15 And he said to them, “Go into all the world and proclaim the good news[a] to the whole creation. 16 The one who believes and is baptized will be saved; but the one who does not believe will be condemned. 17 And these signs will accompany those who believe: by using my name they will cast out demons; they will speak in new tongues; 18 they will pick up snakes in their hands,[b] and if they drink any deadly thing, it will not hurt them; they will lay their hands on the sick, and they will recover.”


The Ascension of Jesus

19 So then the Lord Jesus, after he had spoken to them, was taken up into heaven and sat down at the right hand of God. 20 And they went out and proclaimed the good news everywhere, while the Lord worked with them and confirmed the message by the signs that accompanied it.[c]]]
It is convenient for modernist priests to omit this last section of Mark as merely "an addition" when it is part of the Canon of Scripture as defined by the Church. Why it is convenient to omit this becomes obvious in an age when the command to preach Christ in the entire world has become unpopular. The heresies of false ecumenism and universal salvation erase this command of Christ to preach and baptize. Those who do not believe the Gospel are not saved. There are Christ's own words. Mark writes that the apostles took Christ seriously and "proclaimed the good news everywhere."

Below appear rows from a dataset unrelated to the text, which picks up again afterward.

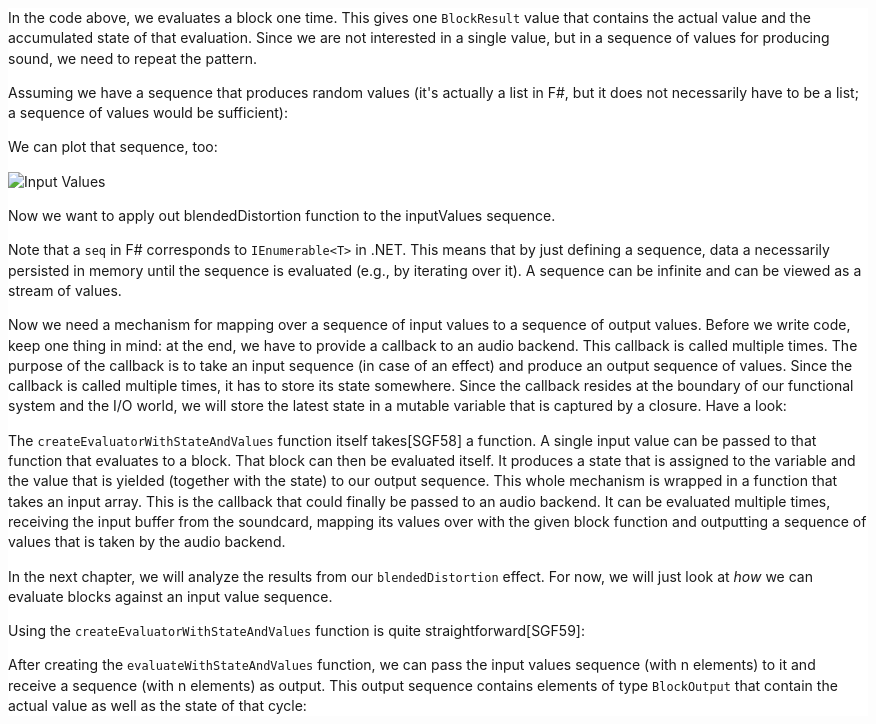 In the code above, we evaluates a block one time. This gives one `BlockResult` value that contains the actual value and the accumulated state of that evaluation. Since we are not interested in a single value, but in a sequence of values for producing sound, we need to repeat the pattern.

Assuming we have a sequence that produces random values (it's actually a list in F#, but it does not necessarily have to be a list; a sequence of values would be sufficient):

```fsharp
```

We can plot that sequence, too:

![Input Values](./inputValues.png)

Now we want to apply out blendedDistortion function to the inputValues sequence.

<hint>

Note that a `seq` in F# corresponds to `IEnumerable<T>` in .NET. This means that by just defining a sequence, data a necessarily persisted in memory until the sequence is evaluated (e.g., by iterating over it). A sequence can be infinite and can be viewed as a stream of values.

</hint>

Now we need a mechanism for mapping over a sequence of input values to a sequence of output values. Before we write code, keep one thing in mind: at the end, we have to provide a callback to an audio backend. This callback is called multiple times. The purpose of the callback is to take an input sequence (in case of an effect) and produce an output sequence of values. Since the callback is called multiple times, it has to store its state somewhere. Since the callback resides at the boundary of our functional system and the I/O world, we will store the latest state in a mutable variable that is captured by a closure. Have a look:

```fsharp
```

The `createEvaluatorWithStateAndValues` function itself takes[SGF58] a function. A single input value can be passed to that function that evaluates to a block. That block can then be evaluated itself. It produces a state that is assigned to the variable and the value that is yielded (together with the state) to our output sequence. This whole mechanism is wrapped in a function that takes an input array. This is the callback that could finally be passed to an audio backend. It can be evaluated multiple times, receiving the input buffer from the soundcard, mapping its values over with the given block function and outputting a sequence of values that is taken by the audio backend.

<hint>

In the next chapter, we will analyze the results from our `blendedDistortion` effect. For now, we will just look at _how_ we can evaluate blocks against an input value sequence.

</hint>

Using the `createEvaluatorWithStateAndValues` function is quite straightforward[SGF59]:

```fsharp
```

After creating the `evaluateWithStateAndValues` function, we can pass the input values sequence (with n elements) to it and receive a sequence (with n elements) as output. This output sequence contains elements of type `BlockOutput` that contain the actual value as well as the state of that cycle:

```fsharp
```
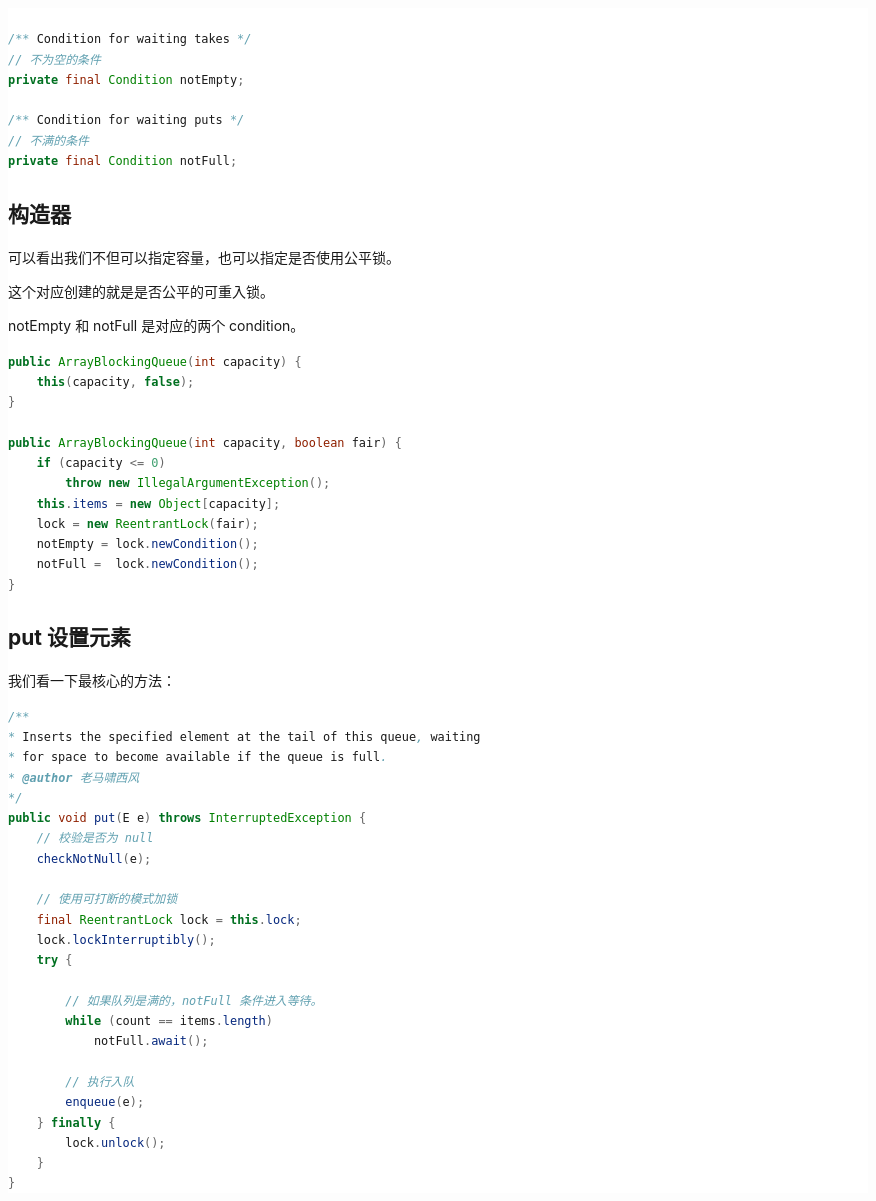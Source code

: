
 ```java

/** Condition for waiting takes */
// 不为空的条件 
private final Condition notEmpty;

/** Condition for waiting puts */
// 不满的条件
private final Condition notFull;
```

## 构造器

可以看出我们不但可以指定容量，也可以指定是否使用公平锁。

这个对应创建的就是是否公平的可重入锁。

notEmpty 和 notFull 是对应的两个 condition。

```java
public ArrayBlockingQueue(int capacity) {
    this(capacity, false);
}

public ArrayBlockingQueue(int capacity, boolean fair) {
    if (capacity <= 0)
        throw new IllegalArgumentException();
    this.items = new Object[capacity];
    lock = new ReentrantLock(fair);
    notEmpty = lock.newCondition();
    notFull =  lock.newCondition();
}
```

## put 设置元素

我们看一下最核心的方法：

```java
/**
* Inserts the specified element at the tail of this queue, waiting
* for space to become available if the queue is full.
* @author 老马啸西风
*/
public void put(E e) throws InterruptedException {
    // 校验是否为 null
    checkNotNull(e);

    // 使用可打断的模式加锁
    final ReentrantLock lock = this.lock;
    lock.lockInterruptibly();
    try {

        // 如果队列是满的，notFull 条件进入等待。
        while (count == items.length)
            notFull.await();

        // 执行入队    
        enqueue(e);
    } finally {
        lock.unlock();
    }
}
```
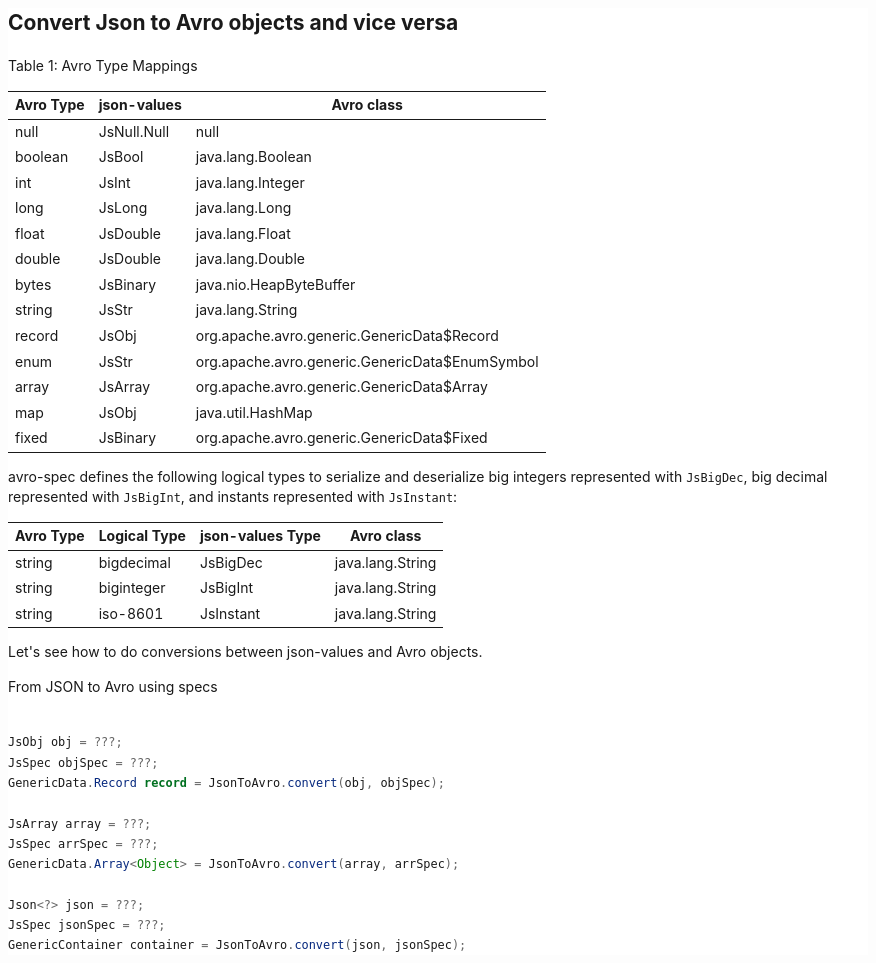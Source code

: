 ## <a name="conversion"><a/> Convert Json to Avro objects and vice versa

Table 1: Avro Type Mappings

| Avro Type | json-values | Avro class                                     |
| --------- | ----------- | ---------------------------------------------- |
| null      | JsNull.Null | null                                           |
| boolean   | JsBool      | java.lang.Boolean                              |
| int       | JsInt       | java.lang.Integer                              |
| long      | JsLong      | java.lang.Long                                 |
| float     | JsDouble    | java.lang.Float                                |
| double    | JsDouble    | java.lang.Double                               |
| bytes     | JsBinary    | java.nio.HeapByteBuffer                        |
| string    | JsStr       | java.lang.String                               |
| record    | JsObj       | org.apache.avro.generic.GenericData$Record     |
| enum      | JsStr       | org.apache.avro.generic.GenericData$EnumSymbol |
| array     | JsArray     | org.apache.avro.generic.GenericData$Array      |
| map       | JsObj       | java.util.HashMap                              |
| fixed     | JsBinary    | org.apache.avro.generic.GenericData$Fixed      |

avro-spec defines the following logical types to serialize and deserialize big integers represented
with `JsBigDec`, big decimal represented with `JsBigInt`, and instants represented with `JsInstant`:

| Avro Type | Logical Type | json-values Type | Avro class       |
| --------- | ------------ | ---------------- | ---------------- |
| string    | bigdecimal   | JsBigDec         | java.lang.String |
| string    | biginteger   | JsBigInt         | java.lang.String |
| string    | iso-8601     | JsInstant        | java.lang.String |

Let's see how to do conversions between json-values and Avro objects.

From JSON to Avro using specs

```java

JsObj obj = ???;
JsSpec objSpec = ???;
GenericData.Record record = JsonToAvro.convert(obj, objSpec);

JsArray array = ???;
JsSpec arrSpec = ???;
GenericData.Array<Object> = JsonToAvro.convert(array, arrSpec);

Json<?> json = ???;
JsSpec jsonSpec = ???;
GenericContainer container = JsonToAvro.convert(json, jsonSpec);

```

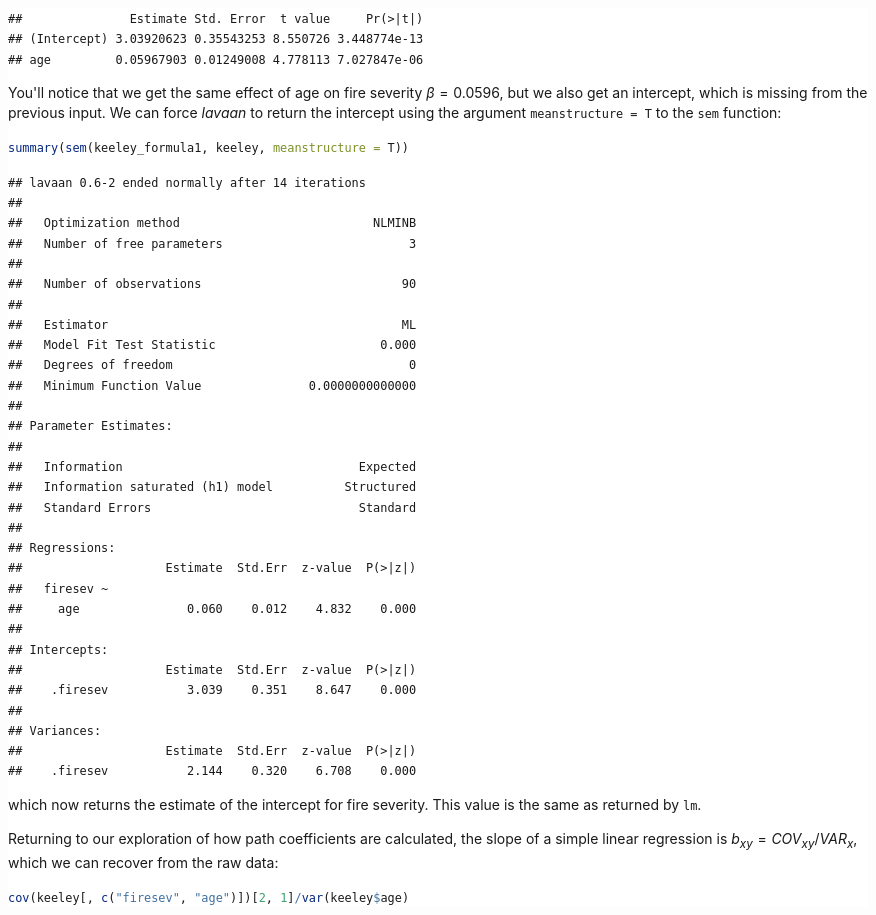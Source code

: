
 ```
##               Estimate Std. Error  t value     Pr(>|t|)
## (Intercept) 3.03920623 0.35543253 8.550726 3.448774e-13
## age         0.05967903 0.01249008 4.778113 7.027847e-06
```

You'll notice that we get the same effect of age on fire severity $\beta = 0.0596$, but we also get an intercept, which is missing from the previous input. We can force *lavaan* to return the intercept using the argument `meanstructure = T` to the `sem` function:


```r
summary(sem(keeley_formula1, keeley, meanstructure = T))
```

```
## lavaan 0.6-2 ended normally after 14 iterations
## 
##   Optimization method                           NLMINB
##   Number of free parameters                          3
## 
##   Number of observations                            90
## 
##   Estimator                                         ML
##   Model Fit Test Statistic                       0.000
##   Degrees of freedom                                 0
##   Minimum Function Value               0.0000000000000
## 
## Parameter Estimates:
## 
##   Information                                 Expected
##   Information saturated (h1) model          Structured
##   Standard Errors                             Standard
## 
## Regressions:
##                    Estimate  Std.Err  z-value  P(>|z|)
##   firesev ~                                           
##     age               0.060    0.012    4.832    0.000
## 
## Intercepts:
##                    Estimate  Std.Err  z-value  P(>|z|)
##    .firesev           3.039    0.351    8.647    0.000
## 
## Variances:
##                    Estimate  Std.Err  z-value  P(>|z|)
##    .firesev           2.144    0.320    6.708    0.000
```

which now returns the estimate of the intercept for fire severity. This value is the same as returned by `lm`.

Returning to our exploration of how path coefficients are calculated, the slope of a simple linear regression is $b_{xy} = COV_{xy}/VAR_{x}$, which we can recover from the raw data:


```r
cov(keeley[, c("firesev", "age")])[2, 1]/var(keeley$age)
```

The call to evangelize comes with baptism. No Catholic is exempt from evangelizing. We do it all in the way to which God has called us. 

April 25th is the feast day of St. Mark, who gave us this Gospel passage. He was the follower and scribe of St. Peter. Much of his gospel would be from the eyes of Peter, the first pope. Papias, Bishop of Hierapolis wrote: "When Mark became Peter's interpreter, he wrote down accurately, although not in order, all that he remembered of what the Lord had said or done."

Mark gave his life for the Gospel, as we must.  The Coptic Orthodox Church, which has seen many martyrs lately, claim Mark as a founder. St. Mark was martyred in 68, most likely in Alexandria, where he established a church.


"Folio 19v - The Martyrdom of Saint Mark". Licensed under Public Domain via Wikimedia Commons 


He is represent in Scripture, in Isaiah 6 and Revelation 4, as the Winged Lion.